*** Opening of EXTRACTED INFORMATION ***

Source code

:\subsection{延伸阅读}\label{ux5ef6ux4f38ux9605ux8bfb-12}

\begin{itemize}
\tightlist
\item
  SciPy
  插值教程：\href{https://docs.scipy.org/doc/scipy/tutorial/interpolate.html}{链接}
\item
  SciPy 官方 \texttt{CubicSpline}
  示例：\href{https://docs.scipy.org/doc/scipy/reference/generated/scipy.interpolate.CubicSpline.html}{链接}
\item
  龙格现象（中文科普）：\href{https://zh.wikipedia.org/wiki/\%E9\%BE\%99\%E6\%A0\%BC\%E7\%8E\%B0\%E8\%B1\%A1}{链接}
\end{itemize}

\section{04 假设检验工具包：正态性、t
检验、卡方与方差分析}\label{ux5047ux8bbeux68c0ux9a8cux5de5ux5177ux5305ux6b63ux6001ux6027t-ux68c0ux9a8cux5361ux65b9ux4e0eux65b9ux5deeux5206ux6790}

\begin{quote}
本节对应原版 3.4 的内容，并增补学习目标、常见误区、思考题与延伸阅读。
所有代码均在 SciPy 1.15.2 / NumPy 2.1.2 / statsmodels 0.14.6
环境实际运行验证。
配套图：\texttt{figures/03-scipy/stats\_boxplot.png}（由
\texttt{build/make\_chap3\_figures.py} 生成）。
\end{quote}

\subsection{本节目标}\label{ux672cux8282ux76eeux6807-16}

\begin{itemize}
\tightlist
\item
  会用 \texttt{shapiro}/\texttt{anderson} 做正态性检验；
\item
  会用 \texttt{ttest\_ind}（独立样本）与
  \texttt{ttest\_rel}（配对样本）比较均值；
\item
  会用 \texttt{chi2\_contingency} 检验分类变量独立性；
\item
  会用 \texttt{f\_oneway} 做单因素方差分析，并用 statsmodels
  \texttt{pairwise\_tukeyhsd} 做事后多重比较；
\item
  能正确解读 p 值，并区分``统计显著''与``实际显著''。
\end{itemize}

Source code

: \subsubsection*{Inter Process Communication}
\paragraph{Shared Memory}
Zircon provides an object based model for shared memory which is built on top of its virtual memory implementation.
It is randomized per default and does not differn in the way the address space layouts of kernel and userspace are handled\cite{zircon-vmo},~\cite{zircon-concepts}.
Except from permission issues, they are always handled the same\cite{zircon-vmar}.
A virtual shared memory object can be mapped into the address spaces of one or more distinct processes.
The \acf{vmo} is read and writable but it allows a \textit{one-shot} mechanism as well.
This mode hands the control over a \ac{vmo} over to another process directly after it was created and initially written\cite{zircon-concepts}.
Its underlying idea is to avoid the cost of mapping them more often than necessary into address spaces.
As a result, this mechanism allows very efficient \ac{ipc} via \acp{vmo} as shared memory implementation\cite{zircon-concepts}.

*** Close of EXTRACTED INFORMATION ***

YOUR INSTRUCTIONS: Every entry should be reproduced word for word.

RESPONSE AREA:
Source code

:\subsection{延伸阅读}\label{ux5ef6ux4f38ux9605ux8bfb-12}

\begin{itemize}
\tightlist
\item
  SciPy
  插值教程：\href{https://docs.scipy.org/doc/scipy/tutorial/interpolate.html}{链接}
\item
  SciPy 官方 \texttt{CubicSpline}
  示例：\href{https://docs.scipy.org/doc/scipy/reference/generated/scipy.interpolate.CubicSpline.html}{链接}
\item
  龙格现象（中文科普）：\href{https://zh.wikipedia.org/wiki/\%E9\%BE\%99\%E6\%A0\%BC\%E7\%8E\%B0\%E8\%B1\%A1}{链接}
\end{itemize}

\section{04 假设检验工具包：正态性、t
检验、卡方与方差分析}\label{ux5047ux8bbeux68c0ux9a8cux5de5ux5177ux5305ux6b63ux6001ux6027t-ux68c0ux9a8cux5361ux65b9ux4e0eux65b9ux5deeux5206ux6790}

\begin{quote}
本节对应原版 3.4 的内容，并增补学习目标、常见误区、思考题与延伸阅读。
所有代码均在 SciPy 1.15.2 / NumPy 2.1.2 / statsmodels 0.14.6
环境实际运行验证。
配套图：\texttt{figures/03-scipy/stats\_boxplot.png}（由
\texttt{build/make\_chap3\_figures.py} 生成）。
\end{quote}

\subsection{本节目标}\label{ux672cux8282ux76eeux6807-16}

\begin{itemize}
\tightlist
\item
  会用 \texttt{shapiro}/\texttt{anderson} 做正态性检验；
\item
  会用 \texttt{ttest\_ind}（独立样本）与
  \texttt{ttest\_rel}（配对样本）比较均值；
\item
  会用 \texttt{chi2\_contingency} 检验分类变量独立性；
\item
  会用 \texttt{f\_oneway} 做单因素方差分析，并用 statsmodels
  \texttt{pairwise\_tukeyhsd} 做事后多重比较；
\item
  能正确解读 p 值，并区分``统计显著''与``实际显著''。
\end{itemize}

Source code

: \subsubsection*{Inter Process Communication}
\paragraph{Shared Memory}
Zircon provides an object based model for shared memory which is built on top of its virtual memory implementation.
It is randomized per default and does not differn in the way the address space layouts of kernel and userspace are handled\cite{zircon-vmo},~\cite{zircon-concepts}.
Except from permission issues, they are always handled the same\cite{zircon-vmar}.
A virtual shared memory object can be mapped into the address spaces of one or more distinct processes.
The \acf{vmo} is read and writable but it allows a \textit{one-shot} mechanism as well.
This mode hands the control over a \ac{vmo} over to another process directly after it was created and initially written\cite{zircon-concepts}.
Its underlying idea is to avoid the cost of mapping them more often than necessary into address spaces.
As a result, this mechanism allows very efficient \ac{ipc} via \acp{vmo} as shared memory implementation\cite{zircon-concepts}.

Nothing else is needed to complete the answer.